Deposits with a specified maturity date (usually the next day or the following week) are long-term repurchase contracts. A trader sells securities to a counterparty with the agreement that he will buy them back at a higher price at a given time. In this agreement, the counterparty receives the use of the securities for the duration of the transaction and receives interest that is indicated as the difference between the initial selling price and the purchase price. The interest rate is set and interest is paid at maturity by the trader. As part of a repurchase transaction, the Federal Reserve (Fed) buys U.S. Treasury bonds, U.S. agency securities or mortgage-backed securities from a primary trader who agrees to buy them back within one to seven days; an inverted deposit is the opposite. This is how the Fed describes these transactions from the perspective of the counterparty and not from its own point of view. Once the actual interest rate is calculated, a comparison between the interest rate and other types of financing will show whether the pension contract is a good deal or not. In general, pension transactions offer better terms than money market cash loan agreements as a secure form of lending.
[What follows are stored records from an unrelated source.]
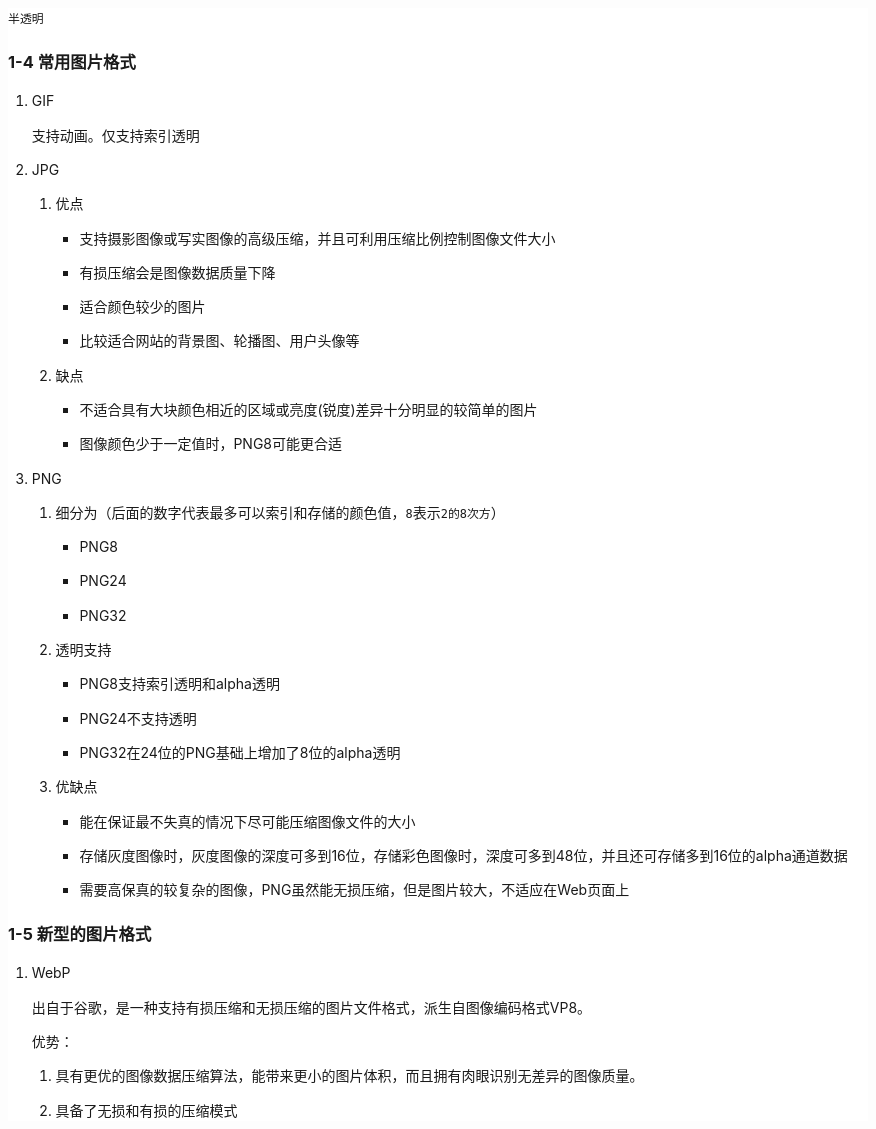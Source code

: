     半透明

### 1-4 常用图片格式

1. GIF

    支持动画。仅支持索引透明

2. JPG

    1. 优点

        * 支持摄影图像或写实图像的高级压缩，并且可利用压缩比例控制图像文件大小

        * 有损压缩会是图像数据质量下降

        * 适合颜色较少的图片

        * 比较适合网站的背景图、轮播图、用户头像等

    2. 缺点

        * 不适合具有大块颜色相近的区域或亮度(锐度)差异十分明显的较简单的图片

        * 图像颜色少于一定值时，PNG8可能更合适

3. PNG

    1. 细分为（后面的数字代表最多可以索引和存储的颜色值，`8`表示`2的8次方`）

        - PNG8

        - PNG24

        - PNG32

    2. 透明支持

        - PNG8支持索引透明和alpha透明

        - PNG24不支持透明

        - PNG32在24位的PNG基础上增加了8位的alpha透明

    3. 优缺点

        - 能在保证最不失真的情况下尽可能压缩图像文件的大小

        - 存储灰度图像时，灰度图像的深度可多到16位，存储彩色图像时，深度可多到48位，并且还可存储多到16位的alpha通道数据

        - 需要高保真的较复杂的图像，PNG虽然能无损压缩，但是图片较大，不适应在Web页面上

### 1-5 新型的图片格式

1. WebP

    出自于谷歌，是一种支持有损压缩和无损压缩的图片文件格式，派生自图像编码格式VP8。

    优势：

    1. 具有更优的图像数据压缩算法，能带来更小的图片体积，而且拥有肉眼识别无差异的图像质量。

    2. 具备了无损和有损的压缩模式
From a reseat member`s perspective, the agreement can also generate additional revenue from excess cash reserves. Despite similarities with secured loans, deposits are actual purchases. However, since the purchaser only temporarily owns the guarantee, these agreements are often considered loans for tax and accounting purposes.
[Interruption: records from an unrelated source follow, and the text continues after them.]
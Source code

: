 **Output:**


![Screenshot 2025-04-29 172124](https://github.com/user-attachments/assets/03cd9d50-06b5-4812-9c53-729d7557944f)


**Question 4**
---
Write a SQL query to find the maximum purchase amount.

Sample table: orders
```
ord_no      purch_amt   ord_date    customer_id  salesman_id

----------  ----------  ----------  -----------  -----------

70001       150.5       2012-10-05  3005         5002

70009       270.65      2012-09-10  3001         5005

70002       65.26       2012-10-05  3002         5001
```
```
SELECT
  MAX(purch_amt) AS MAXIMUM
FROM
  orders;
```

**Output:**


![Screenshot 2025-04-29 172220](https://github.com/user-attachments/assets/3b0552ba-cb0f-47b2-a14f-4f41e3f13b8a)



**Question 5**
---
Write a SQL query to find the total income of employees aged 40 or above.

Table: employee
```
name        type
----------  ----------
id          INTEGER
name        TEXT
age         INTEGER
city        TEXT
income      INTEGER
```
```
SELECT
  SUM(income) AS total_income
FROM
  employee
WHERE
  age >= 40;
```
In the event of bankruptcy, pension investors can, in most cases, sell their assets. This is another difference between pension credits and secured loans; in the case of most secured loans, bankrupt investors would be subject to automatic stay. Treasury or government accounts, corporate and treasury bonds/government bonds and shares can all be used as “guarantees” in a repurchase transaction. However, unlike a secured loan, the right to securities is transferred from the seller to the buyer. Coupons (interest payable to the owner of the securities) that mature while the pension buyer owns the securities are usually passed directly on the seller of securities. This may seem counter-intuitive, given that the legal ownership of the guarantees during the pension agreement belongs to the purchaser. Rather, the agreement could provide that the buyer will receive the coupon, with the money to be paid in the event of a buyback being adjusted as compensation, although this is rather typical of the sale/buyback. Like many other corners of finance, retirement operations contain terminology that is not common elsewhere. One of the most common terms in repo space is “leg.” There are different types of legs: for example, the part of the retirement activity that originally sells security is sometimes called “starting leg,” while the subsequent buyback is the “close leg.” These terms are sometimes replaced by “Near Leg” or “Far Leg.” Near a repo transaction, security is sold. The main difference between a term and an open pension is between the sale and repurchase of the securities. There are a number of differences between the two structures.
A repo is technically a single transaction, while a sale/buyout is a pair of transactions (a sale and a purchase).